N° RG 24/02392 - N° Portalis DBXV-W-B7I-GLU4

Minute : JCP

Copie exécutoire délivrée le : à : SELARL GIBIER FESTIVI RIVIERRE GUEPIN, avocats au barreau de CHARTRES, vestiaire : T 21

Copie certifiée conforme délivrée le : à : [D] [E]

RÉPUBLIQUE FRANÇAISE AU NOM DU PEUPLE FRANÇAIS

TRIBUNAL JUDICIAIRE DE CHARTRES

Juge des Contentieux de la Protection

JUGEMENT réputé Contradictoire

DU 25 Février 2025

DEMANDEUR(S) :

Société BPCE FINANCEMENT exerçant sous le nom CAISSE D’EPARGNE (RCS PARIS n°439 869 587) dont le siège social est sis 7 promenade Germaine Sablon - 75013 PARIS agissant poursuites et diligences de ses représentant légaux domiciliés en cette qualité audit siège représentée par Me GARNIER de la SELARL GIBIER FESTIVI RIVIERRE GUEPIN, demeurant 30 Boulevard Chasles - 28000 CHARTRES, avocats au barreau de CHARTRES, vestiaire : T 21

D’une part,

DÉFENDEUR(S) :

Madame [D] [E] demeurant 3 rue grand pont - App 1B - 28230 EPERNON non comparante, ni représentée

D’autre part,

COMPOSITION DU TRIBUNAL :

Juge des contentieux de la protection : François RABY

Greffier: Karine SZEREDA

DÉBATS :

L'affaire a été plaidée à l'audience publique du 03 Décembre 2024 et mise en délibéré au 25 Février 2025 date à laquelle la présente décision est rendue par mise à disposition au greffe.

* * *

EXPOSE DU LITIGE

Selon offre préalable acceptée le 12 septembre 2018, la société Natixis Financement, aux droits de laquelle vient désormais la société BPCE Financement, a consenti à Madame [D] [E] un crédit d'un an renouvelable d'un montant maximal en capital de 3 500,00 euros remboursable au taux nominal révisable de 11,94 %, soit un TAEG de 12,68 %.
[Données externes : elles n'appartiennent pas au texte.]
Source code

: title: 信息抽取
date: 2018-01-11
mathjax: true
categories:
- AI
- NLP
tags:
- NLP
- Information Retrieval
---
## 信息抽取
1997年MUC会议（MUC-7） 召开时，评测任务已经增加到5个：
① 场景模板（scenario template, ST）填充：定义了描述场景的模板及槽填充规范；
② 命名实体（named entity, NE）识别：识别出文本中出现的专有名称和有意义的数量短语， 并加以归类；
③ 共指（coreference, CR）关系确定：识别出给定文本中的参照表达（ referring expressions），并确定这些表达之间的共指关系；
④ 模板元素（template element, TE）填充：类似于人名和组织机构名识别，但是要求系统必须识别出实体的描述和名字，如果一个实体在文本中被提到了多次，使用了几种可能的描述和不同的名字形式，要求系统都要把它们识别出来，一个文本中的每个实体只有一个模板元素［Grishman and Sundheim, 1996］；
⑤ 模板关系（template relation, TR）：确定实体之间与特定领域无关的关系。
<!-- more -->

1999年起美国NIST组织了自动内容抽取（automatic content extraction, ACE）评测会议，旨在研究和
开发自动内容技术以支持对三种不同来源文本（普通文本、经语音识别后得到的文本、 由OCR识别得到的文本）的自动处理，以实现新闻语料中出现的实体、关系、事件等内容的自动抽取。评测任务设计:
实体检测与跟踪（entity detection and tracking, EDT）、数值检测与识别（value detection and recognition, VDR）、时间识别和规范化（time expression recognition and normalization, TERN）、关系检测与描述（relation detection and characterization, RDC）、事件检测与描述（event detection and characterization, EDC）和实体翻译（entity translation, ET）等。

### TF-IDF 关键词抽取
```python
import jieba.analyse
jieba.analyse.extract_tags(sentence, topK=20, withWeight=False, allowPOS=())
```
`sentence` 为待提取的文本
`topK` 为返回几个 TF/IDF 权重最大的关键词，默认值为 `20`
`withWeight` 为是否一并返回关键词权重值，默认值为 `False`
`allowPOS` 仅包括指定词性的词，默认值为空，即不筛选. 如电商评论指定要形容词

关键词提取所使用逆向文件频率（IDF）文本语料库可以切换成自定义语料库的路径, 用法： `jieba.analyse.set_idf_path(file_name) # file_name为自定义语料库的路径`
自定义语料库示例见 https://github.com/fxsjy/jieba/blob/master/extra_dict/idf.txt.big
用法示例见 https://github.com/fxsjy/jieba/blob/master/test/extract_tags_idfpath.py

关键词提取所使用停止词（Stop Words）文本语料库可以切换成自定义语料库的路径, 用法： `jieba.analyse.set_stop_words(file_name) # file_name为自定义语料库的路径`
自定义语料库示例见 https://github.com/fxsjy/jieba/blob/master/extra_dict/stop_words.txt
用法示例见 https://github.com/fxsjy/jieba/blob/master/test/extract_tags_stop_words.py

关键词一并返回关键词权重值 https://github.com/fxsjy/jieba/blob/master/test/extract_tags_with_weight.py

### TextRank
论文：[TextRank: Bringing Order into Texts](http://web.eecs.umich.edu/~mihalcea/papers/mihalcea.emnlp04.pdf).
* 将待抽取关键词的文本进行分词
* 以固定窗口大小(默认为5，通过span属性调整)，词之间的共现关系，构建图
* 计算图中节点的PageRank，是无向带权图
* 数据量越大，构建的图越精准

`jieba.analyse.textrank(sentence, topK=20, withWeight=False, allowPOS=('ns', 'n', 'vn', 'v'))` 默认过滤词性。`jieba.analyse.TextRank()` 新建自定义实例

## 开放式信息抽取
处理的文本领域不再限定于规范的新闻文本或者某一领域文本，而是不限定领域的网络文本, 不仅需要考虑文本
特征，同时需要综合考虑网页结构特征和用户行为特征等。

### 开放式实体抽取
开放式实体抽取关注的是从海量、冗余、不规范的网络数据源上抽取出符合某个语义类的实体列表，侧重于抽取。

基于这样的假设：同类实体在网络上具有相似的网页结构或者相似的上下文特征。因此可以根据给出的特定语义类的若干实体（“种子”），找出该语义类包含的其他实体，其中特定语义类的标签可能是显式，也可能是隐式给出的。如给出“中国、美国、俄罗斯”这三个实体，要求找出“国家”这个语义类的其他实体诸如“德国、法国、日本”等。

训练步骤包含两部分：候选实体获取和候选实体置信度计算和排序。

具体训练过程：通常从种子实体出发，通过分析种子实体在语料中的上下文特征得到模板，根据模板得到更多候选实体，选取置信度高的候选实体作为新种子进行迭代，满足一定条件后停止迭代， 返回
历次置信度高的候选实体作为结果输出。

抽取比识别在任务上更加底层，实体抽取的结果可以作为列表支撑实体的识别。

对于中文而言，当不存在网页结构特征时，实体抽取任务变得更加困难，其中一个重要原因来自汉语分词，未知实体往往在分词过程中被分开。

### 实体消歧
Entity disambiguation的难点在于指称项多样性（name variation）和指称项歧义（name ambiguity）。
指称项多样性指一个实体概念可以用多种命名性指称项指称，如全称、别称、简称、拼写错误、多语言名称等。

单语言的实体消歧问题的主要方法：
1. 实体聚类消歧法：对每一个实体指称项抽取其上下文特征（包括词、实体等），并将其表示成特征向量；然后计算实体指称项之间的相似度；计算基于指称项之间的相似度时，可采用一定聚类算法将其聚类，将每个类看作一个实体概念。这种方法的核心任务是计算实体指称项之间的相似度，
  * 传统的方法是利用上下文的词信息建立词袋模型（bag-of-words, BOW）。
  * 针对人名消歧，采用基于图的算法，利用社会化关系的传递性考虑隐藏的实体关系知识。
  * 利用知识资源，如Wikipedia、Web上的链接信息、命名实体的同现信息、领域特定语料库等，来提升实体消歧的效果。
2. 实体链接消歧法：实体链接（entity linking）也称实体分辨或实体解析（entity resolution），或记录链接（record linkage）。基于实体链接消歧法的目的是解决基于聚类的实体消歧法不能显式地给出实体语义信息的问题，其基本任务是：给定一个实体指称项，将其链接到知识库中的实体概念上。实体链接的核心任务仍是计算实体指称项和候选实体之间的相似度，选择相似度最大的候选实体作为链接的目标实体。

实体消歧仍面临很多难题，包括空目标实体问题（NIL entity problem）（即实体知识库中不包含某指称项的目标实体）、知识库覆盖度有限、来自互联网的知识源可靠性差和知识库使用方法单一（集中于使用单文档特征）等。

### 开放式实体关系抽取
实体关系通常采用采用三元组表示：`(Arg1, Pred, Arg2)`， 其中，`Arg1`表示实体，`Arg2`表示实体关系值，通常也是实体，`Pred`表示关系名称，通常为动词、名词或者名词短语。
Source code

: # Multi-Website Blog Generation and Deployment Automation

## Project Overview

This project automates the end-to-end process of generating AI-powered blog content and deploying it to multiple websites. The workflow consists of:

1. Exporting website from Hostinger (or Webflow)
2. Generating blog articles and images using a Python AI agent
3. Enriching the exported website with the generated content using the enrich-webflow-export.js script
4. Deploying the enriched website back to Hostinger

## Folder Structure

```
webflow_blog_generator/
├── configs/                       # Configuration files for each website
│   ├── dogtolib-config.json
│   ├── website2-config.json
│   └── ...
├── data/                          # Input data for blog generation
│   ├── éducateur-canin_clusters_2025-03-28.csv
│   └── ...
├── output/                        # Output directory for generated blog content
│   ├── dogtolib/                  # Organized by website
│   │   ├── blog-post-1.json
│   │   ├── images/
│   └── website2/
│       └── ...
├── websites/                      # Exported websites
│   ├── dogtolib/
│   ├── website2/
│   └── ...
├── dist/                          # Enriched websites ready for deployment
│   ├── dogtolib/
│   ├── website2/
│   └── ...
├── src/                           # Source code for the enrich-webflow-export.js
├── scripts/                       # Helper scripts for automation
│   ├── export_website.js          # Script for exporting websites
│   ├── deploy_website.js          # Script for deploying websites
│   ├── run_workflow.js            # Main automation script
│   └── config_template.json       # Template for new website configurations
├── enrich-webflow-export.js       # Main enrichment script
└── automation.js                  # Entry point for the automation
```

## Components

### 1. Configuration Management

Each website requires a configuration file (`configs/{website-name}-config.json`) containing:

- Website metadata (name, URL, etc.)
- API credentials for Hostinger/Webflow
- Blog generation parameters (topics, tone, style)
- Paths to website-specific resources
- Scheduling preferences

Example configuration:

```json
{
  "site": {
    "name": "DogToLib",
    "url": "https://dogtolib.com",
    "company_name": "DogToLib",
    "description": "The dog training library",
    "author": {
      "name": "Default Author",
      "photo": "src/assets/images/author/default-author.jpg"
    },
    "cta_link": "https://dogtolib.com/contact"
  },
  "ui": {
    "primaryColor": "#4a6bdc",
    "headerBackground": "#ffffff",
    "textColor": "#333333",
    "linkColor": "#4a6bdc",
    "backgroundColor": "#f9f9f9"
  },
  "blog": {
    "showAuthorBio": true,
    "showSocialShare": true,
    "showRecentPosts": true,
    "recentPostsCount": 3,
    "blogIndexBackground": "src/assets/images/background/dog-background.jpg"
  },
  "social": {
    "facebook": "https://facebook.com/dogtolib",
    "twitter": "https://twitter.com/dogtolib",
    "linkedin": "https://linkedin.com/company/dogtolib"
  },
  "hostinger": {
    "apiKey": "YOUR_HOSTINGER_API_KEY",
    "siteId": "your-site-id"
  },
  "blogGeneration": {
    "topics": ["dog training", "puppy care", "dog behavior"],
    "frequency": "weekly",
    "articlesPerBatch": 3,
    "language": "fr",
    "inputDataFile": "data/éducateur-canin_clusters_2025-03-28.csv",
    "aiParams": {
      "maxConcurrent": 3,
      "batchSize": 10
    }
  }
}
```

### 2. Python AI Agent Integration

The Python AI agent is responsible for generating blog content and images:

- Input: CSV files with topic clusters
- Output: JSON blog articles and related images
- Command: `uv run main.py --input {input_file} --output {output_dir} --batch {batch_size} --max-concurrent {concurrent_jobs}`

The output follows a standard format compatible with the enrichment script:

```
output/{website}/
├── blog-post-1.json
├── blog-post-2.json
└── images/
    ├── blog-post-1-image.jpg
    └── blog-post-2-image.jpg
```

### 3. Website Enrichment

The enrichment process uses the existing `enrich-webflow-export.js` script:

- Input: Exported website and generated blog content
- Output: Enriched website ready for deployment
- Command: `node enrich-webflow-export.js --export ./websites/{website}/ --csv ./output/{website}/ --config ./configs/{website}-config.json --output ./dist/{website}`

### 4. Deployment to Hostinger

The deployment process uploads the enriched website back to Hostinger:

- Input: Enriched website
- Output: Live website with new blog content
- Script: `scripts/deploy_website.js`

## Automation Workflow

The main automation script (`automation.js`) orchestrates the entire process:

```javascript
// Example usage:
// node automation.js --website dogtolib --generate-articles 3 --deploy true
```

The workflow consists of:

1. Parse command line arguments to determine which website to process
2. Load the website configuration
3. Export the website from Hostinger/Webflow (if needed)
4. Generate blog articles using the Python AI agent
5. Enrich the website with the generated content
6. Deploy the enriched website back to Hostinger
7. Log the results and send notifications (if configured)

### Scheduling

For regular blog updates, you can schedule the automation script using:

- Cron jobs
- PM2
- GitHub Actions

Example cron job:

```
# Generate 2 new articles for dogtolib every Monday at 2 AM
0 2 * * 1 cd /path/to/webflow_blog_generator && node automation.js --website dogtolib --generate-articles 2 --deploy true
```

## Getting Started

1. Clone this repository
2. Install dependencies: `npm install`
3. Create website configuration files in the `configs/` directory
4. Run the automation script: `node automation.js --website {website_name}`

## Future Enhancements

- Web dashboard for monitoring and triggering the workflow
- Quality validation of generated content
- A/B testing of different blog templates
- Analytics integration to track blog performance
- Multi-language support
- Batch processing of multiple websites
Des échéances étant demeurées impayées, la société BPCE Financement a fait assigner Madame [D] [E] devant le juge des contentieux de la protection du tribunal judiciaire de CHARTRES, par acte de commissaire de justice convertie en procès-verbal de recherches infructueuses le 16 juillet 2024, en paiement des sommes suivantes, sous le bénéfice de l'exécution provisoire de droit : 3 954,07 euros au titre du crédit, avec intérêts contractuels au taux de 10,76 % ;1 200,00 euros à titre de dommages-intérêts pour résistance abusive ;500,00 euros sur le fondement de l'article 700 du code de procédure civile, outre les entiers dépens de l'instance. Au soutien de sa demande, la société BPCE Financement fait valoir que les mensualités d'emprunt n'ont pas été régulièrement payées, ce qui l'a contraint à prononcer la déchéance du terme le 26 juillet 2023, rendant la totalité de la dette exigible.

L’affaire a été appelée à l’audience du 03 décembre 2024.

Lors de l'audience du 03 décembre 2024, la société BPCE Financement est représentée par son avocat. Elle sollicite le bénéfice de son acte introductif d'instance. La forclusion, la nullité, la déchéance du droit aux intérêts contractuels et légaux ont été mis dans le débat d'office, sans que la demanderesse ne présente d'observations supplémentaires sur ces points.

Madame [D] [E] ne comparaît pas personnellement et n’est pas représentée.

Conformément à l'article 473 du code de procédure civile, il sera statué par jugement réputé contradictoire.

La décision a été mise en délibéré par mise à disposition au greffe au 25 février 2025.

MOTIFS DE LA DECISION

Selon l'article 472 du code de procédure civile, lorsque le défendeur ne comparaît pas, il est néanmoins statué sur le fond, le juge ne fait droit à la demande que s'il l'estime régulière, recevable et bien fondée.

Sur la demande en paiement

Le présent litige est relatif à un crédit soumis aux dispositions de la loi n° 2010-737 du 1er juillet 2010 de sorte qu'il sera fait application des articles du code de la consommation dans leur rédaction en vigueur après le 1er mai 2011 et leur numérotation antérieure à l'ordonnance n° 2016-301 du 14 mars 2016 et du décret n° 2016-884 du 29 juin 2016.

L’article L. 141-4 du code de la consommation, dans sa rédaction applicable, permet au juge de relever d’office tous les moyens tirés de l’application des dispositions du code de la consommation, sous réserve de respecter le principe du contradictoire. Il a été fait application de cette disposition par le juge à l'audience du 03 décembre 2024.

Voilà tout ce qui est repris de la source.